Each entry should be transcribed exactly as written, and any picture left out.

──────── MATERIALS PROVIDED

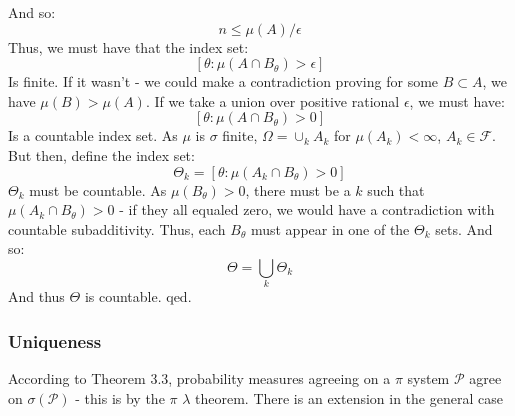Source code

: \documentclass[12pt,a4paper]{article}
\newcommand{\1}[1]{\mathbbm{1}\left\{ #1 \right\}}
\newcommand{\fcal}{\mathcal{F}}
\newcommand{\pcal}{\mathcal{P}}
\begin{document}
And so:
$$
	n \leq \mu(A)/\epsilon
$$
Thus, we must have that the index set:
$$
	\left[\theta: \mu(A \cap B_{\theta}) > \epsilon\right]
$$
Is finite. If it wasn't - we could make a contradiction proving for some $B \subset A$, we have $\mu(B) > \mu(A)$. If we take a union over positive rational $\epsilon$, we must have:
$$
	\left[\theta: \mu(A \cap B_\theta) > 0\right]
$$
Is a countable index set. As $\mu$ is $\sigma$ finite, $\Omega = \cup_k A_k$ for $\mu(A_k) < \infty$, $A_k \in \fcal$. But then, define the index set:
$$
	\Theta_k = \left[\theta: \mu(A_k \cap B_\theta) > 0\right]
$$
$\Theta_k$ must be countable. As $\mu(B_\theta) > 0$, there must be a $k$ such that $\mu(A_k \cap B_\theta) > 0$ - if they all equaled zero, we would have a contradiction with countable subadditivity. Thus, each $B_\theta$ must appear in one of the $\Theta_k$ sets. And so:
$$
	\Theta = \bigcup_k \Theta_k
$$
And thus $\Theta$ is countable. qed.

\subsubsection{Uniqueness} 
According to Theorem 3.3, probability measures agreeing on a $\pi$ system $\pcal$ agree on $\sigma(\pcal)$ - this is by the $\pi$ $\lambda$ theorem. There is an extension in the general case
\end{document}
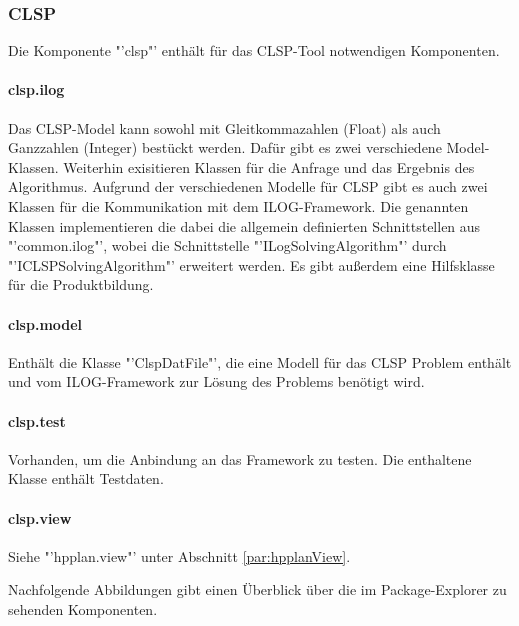 \documentclass[12pt,a4paper, listof=entryprefix, bibliography=totocnumbered,toc=listofnumbered,lof=listofnumbered]{scrartcl}
\begin{document}
\subsubsection{CLSP}
Die Komponente "'clsp"' enthält für das CLSP-Tool notwendigen Komponenten.

\paragraph{clsp.ilog}
Das CLSP-Model kann sowohl mit Gleitkommazahlen (Float) als auch Ganzzahlen (Integer) bestückt werden. Dafür gibt es zwei verschiedene Model-Klassen. Weiterhin exisitieren Klassen für die Anfrage und das Ergebnis des Algorithmus. Aufgrund der verschiedenen Modelle für CLSP gibt es auch zwei Klassen für die Kommunikation mit dem ILOG-Framework. Die genannten Klassen implementieren die dabei die allgemein definierten Schnittstellen aus "'common.ilog"', wobei die Schnittstelle "'ILogSolvingAlgorithm"' durch "'ICLSPSolvingAlgorithm"' erweitert werden. Es gibt außerdem eine Hilfsklasse für die Produktbildung.


\paragraph{clsp.model}
Enthält die Klasse "'ClspDatFile"', die eine Modell für das CLSP Problem enthält und vom ILOG-Framework zur Lösung des Problems benötigt wird.

\paragraph{clsp.test}
Vorhanden, um die Anbindung an das Framework zu testen. Die enthaltene Klasse enthält Testdaten.

\paragraph{clsp.view}
Siehe "'hpplan.view"' unter Abschnitt \ref{par:hpplanView}.


Nachfolgende Abbildungen gibt einen Überblick über die im Package-Explorer zu sehenden Komponenten. 
\end{document}
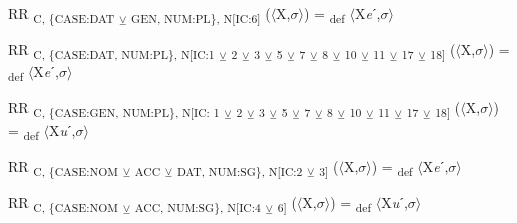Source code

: {\begin{exe}
 RR \textsubscript{C, \{CASE:DAT} \textsubscript{${\veebar}$}\textsubscript{ GEN, NUM:PL\}, N[IC:6]} ($\langle$X,$\sigma $$\rangle$) = \textsubscript{def} $\langle$X\textit{e}ˊ,$\sigma $$\rangle$
\end{exe}

\begin{exe}
 RR \textsubscript{C, \{CASE:DAT, NUM:PL\}, N[IC:1} \textsubscript{${\veebar}$}\textsubscript{ 2} \textsubscript{${\veebar}$}\textsubscript{ 3} \textsubscript{${\veebar}$}\textsubscript{ 5} \textsubscript{${\veebar}$}\textsubscript{ 7} \textsubscript{${\veebar}$}\textsubscript{ 8} \textsubscript{${\veebar}$}\textsubscript{ 10} \textsubscript{${\veebar}$}\textsubscript{ 11} \textsubscript{${\veebar}$}\textsubscript{ 17} \textsubscript{${\veebar}$}\textsubscript{ 18]} ($\langle$X,$\sigma $$\rangle$) = \textsubscript{def} $\langle$X\textit{e}ˊ,$\sigma $$\rangle$
\end{exe}

\begin{exe}
 RR \textsubscript{C, \{CASE:GEN, NUM:PL\}, N[IC: 1} \textsubscript{${\veebar}$}\textsubscript{ 2} \textsubscript{${\veebar}$}\textsubscript{ 3} \textsubscript{${\veebar}$}\textsubscript{ 5} \textsubscript{${\veebar}$}\textsubscript{ 7} \textsubscript{${\veebar}$}\textsubscript{ 8} \textsubscript{${\veebar}$}\textsubscript{ 10} \textsubscript{${\veebar}$}\textsubscript{ 11} \textsubscript{${\veebar}$}\textsubscript{ 17} \textsubscript{${\veebar}$}\textsubscript{ 18]} ($\langle$X,$\sigma $$\rangle$) = \textsubscript{def} $\langle$X\textit{u}ˊ,$\sigma $$\rangle$
\end{exe}

\begin{exe}
 RR \textsubscript{C, \{CASE:NOM} \textsubscript{${\veebar}$}\textsubscript{ ACC} \textsubscript{${\veebar}$}\textsubscript{ DAT, NUM:SG\}, N[IC:2} \textsubscript{${\veebar}$}\textsubscript{ 3]} ($\langle$X,$\sigma $$\rangle$) = \textsubscript{def} $\langle$X\textit{e}ˊ,$\sigma $$\rangle$
\end{exe}

\begin{exe}
 RR \textsubscript{C, \{CASE:NOM} \textsubscript{${\veebar}$}\textsubscript{ ACC, NUM:SG\}, N[IC:4} \textsubscript{${\veebar}$}\textsubscript{ 6]} ($\langle$X,$\sigma $$\rangle$) = \textsubscript{def} $\langle$X\textit{u}ˊ,$\sigma $$\rangle$
\end{exe}

}
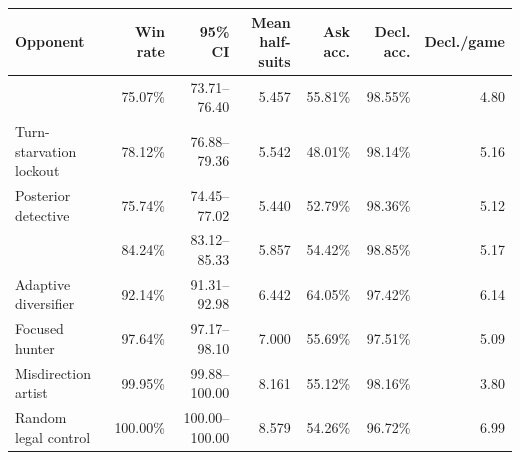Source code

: \begin{tabular}{lrrrrrr}
\toprule
Opponent & Win rate & 95\% CI & Mean half-suits & Ask acc. & Decl. acc. & Decl./game \\
\midrule
\vthree{} & 75.07\% & 73.71--76.40 & 5.457 & 55.81\% & 98.55\% & 4.80 \\
Turn-starvation lockout & 78.12\% & 76.88--79.36 & 5.542 & 48.01\% & 98.14\% & 5.16 \\
Posterior detective & 75.74\% & 74.45--77.02 & 5.440 & 52.79\% & 98.36\% & 5.12 \\
\vtwo{} & 84.24\% & 83.12--85.33 & 5.857 & 54.42\% & 98.85\% & 5.17 \\
Adaptive diversifier & 92.14\% & 91.31--92.98 & 6.442 & 64.05\% & 97.42\% & 6.14 \\
Focused hunter & 97.64\% & 97.17--98.10 & 7.000 & 55.69\% & 97.51\% & 5.09 \\
Misdirection artist & 99.95\% & 99.88--100.00 & 8.161 & 55.12\% & 98.16\% & 3.80 \\
Random legal control & 100.00\% & 100.00--100.00 & 8.579 & 54.26\% & 96.72\% & 6.99 \\
\bottomrule
\end{tabular}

────────────────

» RESPONSE AREA
Source code

: \documentclass[12pt,a4paper]{article}
\newcommand{\1}[1]{\mathbbm{1}\left\{ #1 \right\}}
\newcommand{\fcal}{\mathcal{F}}
\newcommand{\pcal}{\mathcal{P}}
\begin{document}
And so:
$$
	n \leq \mu(A)/\epsilon
$$
Thus, we must have that the index set:
$$
	\left[\theta: \mu(A \cap B_{\theta}) > \epsilon\right]
$$
Is finite. If it wasn't - we could make a contradiction proving for some $B \subset A$, we have $\mu(B) > \mu(A)$. If we take a union over positive rational $\epsilon$, we must have:
$$
	\left[\theta: \mu(A \cap B_\theta) > 0\right]
$$
Is a countable index set. As $\mu$ is $\sigma$ finite, $\Omega = \cup_k A_k$ for $\mu(A_k) < \infty$, $A_k \in \fcal$. But then, define the index set:
$$
	\Theta_k = \left[\theta: \mu(A_k \cap B_\theta) > 0\right]
$$
$\Theta_k$ must be countable. As $\mu(B_\theta) > 0$, there must be a $k$ such that $\mu(A_k \cap B_\theta) > 0$ - if they all equaled zero, we would have a contradiction with countable subadditivity. Thus, each $B_\theta$ must appear in one of the $\Theta_k$ sets. And so:
$$
	\Theta = \bigcup_k \Theta_k
$$
And thus $\Theta$ is countable. qed.

\subsubsection{Uniqueness} 
According to Theorem 3.3, probability measures agreeing on a $\pi$ system $\pcal$ agree on $\sigma(\pcal)$ - this is by the $\pi$ $\lambda$ theorem. There is an extension in the general case
\end{document}
 \documentclass[12pt,a4paper, listof=entryprefix, bibliography=totocnumbered,toc=listofnumbered,lof=listofnumbered]{scrartcl}
\begin{document}
\subsubsection{CLSP}
Die Komponente "'clsp"' enthält für das CLSP-Tool notwendigen Komponenten.

\paragraph{clsp.ilog}
Das CLSP-Model kann sowohl mit Gleitkommazahlen (Float) als auch Ganzzahlen (Integer) bestückt werden. Dafür gibt es zwei verschiedene Model-Klassen. Weiterhin exisitieren Klassen für die Anfrage und das Ergebnis des Algorithmus. Aufgrund der verschiedenen Modelle für CLSP gibt es auch zwei Klassen für die Kommunikation mit dem ILOG-Framework. Die genannten Klassen implementieren die dabei die allgemein definierten Schnittstellen aus "'common.ilog"', wobei die Schnittstelle "'ILogSolvingAlgorithm"' durch "'ICLSPSolvingAlgorithm"' erweitert werden. Es gibt außerdem eine Hilfsklasse für die Produktbildung.


\paragraph{clsp.model}
Enthält die Klasse "'ClspDatFile"', die eine Modell für das CLSP Problem enthält und vom ILOG-Framework zur Lösung des Problems benötigt wird.

\paragraph{clsp.test}
Vorhanden, um die Anbindung an das Framework zu testen. Die enthaltene Klasse enthält Testdaten.

\paragraph{clsp.view}
Siehe "'hpplan.view"' unter Abschnitt \ref{par:hpplanView}.


Nachfolgende Abbildungen gibt einen Überblick über die im Package-Explorer zu sehenden Komponenten. 
\end{document}
Source code

: {\begin{exe}
 RR \textsubscript{C, \{CASE:DAT} \textsubscript{${\veebar}$}\textsubscript{ GEN, NUM:PL\}, N[IC:6]} ($\langle$X,$\sigma $$\rangle$) = \textsubscript{def} $\langle$X\textit{e}ˊ,$\sigma $$\rangle$
\end{exe}

\begin{exe}
 RR \textsubscript{C, \{CASE:DAT, NUM:PL\}, N[IC:1} \textsubscript{${\veebar}$}\textsubscript{ 2} \textsubscript{${\veebar}$}\textsubscript{ 3} \textsubscript{${\veebar}$}\textsubscript{ 5} \textsubscript{${\veebar}$}\textsubscript{ 7} \textsubscript{${\veebar}$}\textsubscript{ 8} \textsubscript{${\veebar}$}\textsubscript{ 10} \textsubscript{${\veebar}$}\textsubscript{ 11} \textsubscript{${\veebar}$}\textsubscript{ 17} \textsubscript{${\veebar}$}\textsubscript{ 18]} ($\langle$X,$\sigma $$\rangle$) = \textsubscript{def} $\langle$X\textit{e}ˊ,$\sigma $$\rangle$
\end{exe}

\begin{exe}
 RR \textsubscript{C, \{CASE:GEN, NUM:PL\}, N[IC: 1} \textsubscript{${\veebar}$}\textsubscript{ 2} \textsubscript{${\veebar}$}\textsubscript{ 3} \textsubscript{${\veebar}$}\textsubscript{ 5} \textsubscript{${\veebar}$}\textsubscript{ 7} \textsubscript{${\veebar}$}\textsubscript{ 8} \textsubscript{${\veebar}$}\textsubscript{ 10} \textsubscript{${\veebar}$}\textsubscript{ 11} \textsubscript{${\veebar}$}\textsubscript{ 17} \textsubscript{${\veebar}$}\textsubscript{ 18]} ($\langle$X,$\sigma $$\rangle$) = \textsubscript{def} $\langle$X\textit{u}ˊ,$\sigma $$\rangle$
\end{exe}

\begin{exe}
 RR \textsubscript{C, \{CASE:NOM} \textsubscript{${\veebar}$}\textsubscript{ ACC} \textsubscript{${\veebar}$}\textsubscript{ DAT, NUM:SG\}, N[IC:2} \textsubscript{${\veebar}$}\textsubscript{ 3]} ($\langle$X,$\sigma $$\rangle$) = \textsubscript{def} $\langle$X\textit{e}ˊ,$\sigma $$\rangle$
\end{exe}

\begin{exe}
 RR \textsubscript{C, \{CASE:NOM} \textsubscript{${\veebar}$}\textsubscript{ ACC, NUM:SG\}, N[IC:4} \textsubscript{${\veebar}$}\textsubscript{ 6]} ($\langle$X,$\sigma $$\rangle$) = \textsubscript{def} $\langle$X\textit{u}ˊ,$\sigma $$\rangle$
\end{exe}

}
Source code

: \begin{tabular}{lrrrrrr}
\toprule
Opponent & Win rate & 95\% CI & Mean half-suits & Ask acc. & Decl. acc. & Decl./game \\
\midrule
\vthree{} & 75.07\% & 73.71--76.40 & 5.457 & 55.81\% & 98.55\% & 4.80 \\
Turn-starvation lockout & 78.12\% & 76.88--79.36 & 5.542 & 48.01\% & 98.14\% & 5.16 \\
Posterior detective & 75.74\% & 74.45--77.02 & 5.440 & 52.79\% & 98.36\% & 5.12 \\
\vtwo{} & 84.24\% & 83.12--85.33 & 5.857 & 54.42\% & 98.85\% & 5.17 \\
Adaptive diversifier & 92.14\% & 91.31--92.98 & 6.442 & 64.05\% & 97.42\% & 6.14 \\
Focused hunter & 97.64\% & 97.17--98.10 & 7.000 & 55.69\% & 97.51\% & 5.09 \\
Misdirection artist & 99.95\% & 99.88--100.00 & 8.161 & 55.12\% & 98.16\% & 3.80 \\
Random legal control & 100.00\% & 100.00--100.00 & 8.579 & 54.26\% & 96.72\% & 6.99 \\
\bottomrule
\end{tabular}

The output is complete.